Dalam waktu dekat, ia sekeluarga akan melaksanakan sembahyang kubur. “Untuk sembahyang kubur, masih ada waktu sampai pertengahan bulan ini,” katanya, kemarin. Menurut A Fang, sembahyang kubur kali ini adalah yang kedua di tahun 2008. Sebelumnya, sembahyang kubur juga sudah dilaksanakan beberapa bulan lalu (Maret). Sembahyang kubur bagi warga keturunan tionghoa dilaksanakan minimal setahun sekali.
Sembahyang kubur merupakan salah satu bentuk penghormatan kepada leluhur dan sebagai momen untuk memohon doa agar anak cucunya di dunia ini diberi kehidupan yang lebih baik dan bahagia. Sembahyang kubur juga merupakan kesempatan untuk mendoakan leluhur agar arwahnya tenang di alam baka. Di musim ini, warga tionghoa beramai-ramai berziarah ke pemakaman leluhur dan sanak keluarganya.
Saat ini juga menjadi ajang pertemuan antar-keluarga yang sangat mengharukan. Nuansa sembahyang kubur juga terasa di kawasan pasar Singkawang, khususnya di kompleks-kompleks pertokoan yang menjual aneka bahan-bahan untuk ritual tersebut.

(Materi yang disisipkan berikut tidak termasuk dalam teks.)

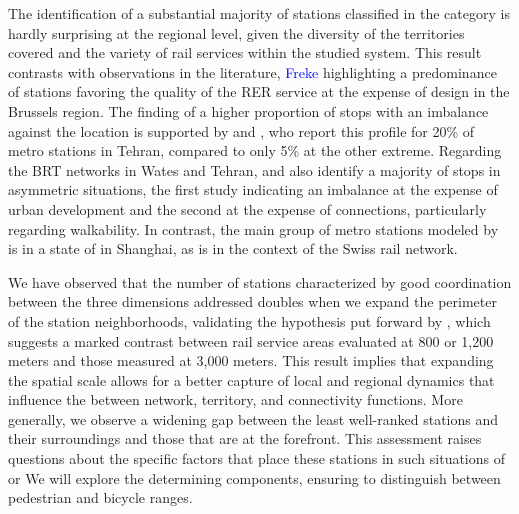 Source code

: \begin{refsegment}
The identification of a substantial majority of stations classified in the  category is hardly surprising at the regional level, given the diversity of the territories covered and the variety of rail services within the studied system. This result contrasts with observations in the literature, \textcolor{blue}{Freke} \textcolor{blue}{\textcite[46]{caset_planning_2019}} highlighting a predominance of  stations favoring the quality of the \acrfull{RER} service at the expense of design in the Brussels region. The finding of a higher proportion of stops with an imbalance against the location is supported by \textcolor{blue}{\textcite[190]{kutty_assessment_2018}} and \textcolor{blue}{\textcite[19]{monajem_evaluation_2015}}, who report this profile for 20\% of metro stations in Tehran, compared to only 5\% at the other extreme. Regarding the \acrfull{BRT} networks in Wates and Tehran, \textcolor{blue}{\textcite[15]{alfyan_node-place_2022}} and \textcolor{blue}{\textcite[13]{pezeshknejad_evaluating_2020}} also identify a majority of stops in asymmetric situations, the first study indicating an imbalance at the expense of urban development and the second at the expense of connections, particularly regarding walkability. In contrast, the main group of metro stations modeled by \textcolor{blue}{\textcite[12]{dou_integrating_2021}} is in a state of  in Shanghai, as is \textcolor{blue}{\textcite[197]{reusser_classifying_2008}} in the context of the Swiss rail network.%

We have observed that the number of stations characterized by good coordination between the three dimensions addressed doubles when we expand the perimeter of the station neighborhoods, validating the hypothesis put forward by \textcolor{blue}{\textcite[518]{caset_measuring_2018}}, which suggests a marked contrast between rail service areas evaluated at 800 or 1,200 meters and those measured at 3,000 meters. This result implies that expanding the spatial scale allows for a better capture of local and regional dynamics that influence the  between network, territory, and connectivity functions. More generally, we observe a widening gap between the least well-ranked stations and their surroundings and those that are at the forefront. This assessment raises questions about the specific factors that place these stations in such situations of  or  We will explore the determining components, ensuring to distinguish between pedestrian and bicycle ranges.%


\end{refsegment}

Ini misalnya di Jalan SM Tsjafiudin (tak jauh dari BNI) dan Jalan Sama-Sama. Ah Fa (38), pemilik salah satu toko di Jalan Tsjafiudin mengatakan, sedikitnya ada 20 toko yang menjual pernak-pernik ini. Sejak sebulan lalu, Ah Fa sudah mempersiapkan stok dagangan berupa bahan-bahan untuk sembahyang kubur. Bahan apa saja yang diperlukan? Menurut dia, semua perlengkapan orang “hidup” juga diperlukan untuk sembahyang kubur, mulai dari baju, sepatu, sandal, uang, mobil, kapal, pesawat, sepeda, rumah sampai jam dinding.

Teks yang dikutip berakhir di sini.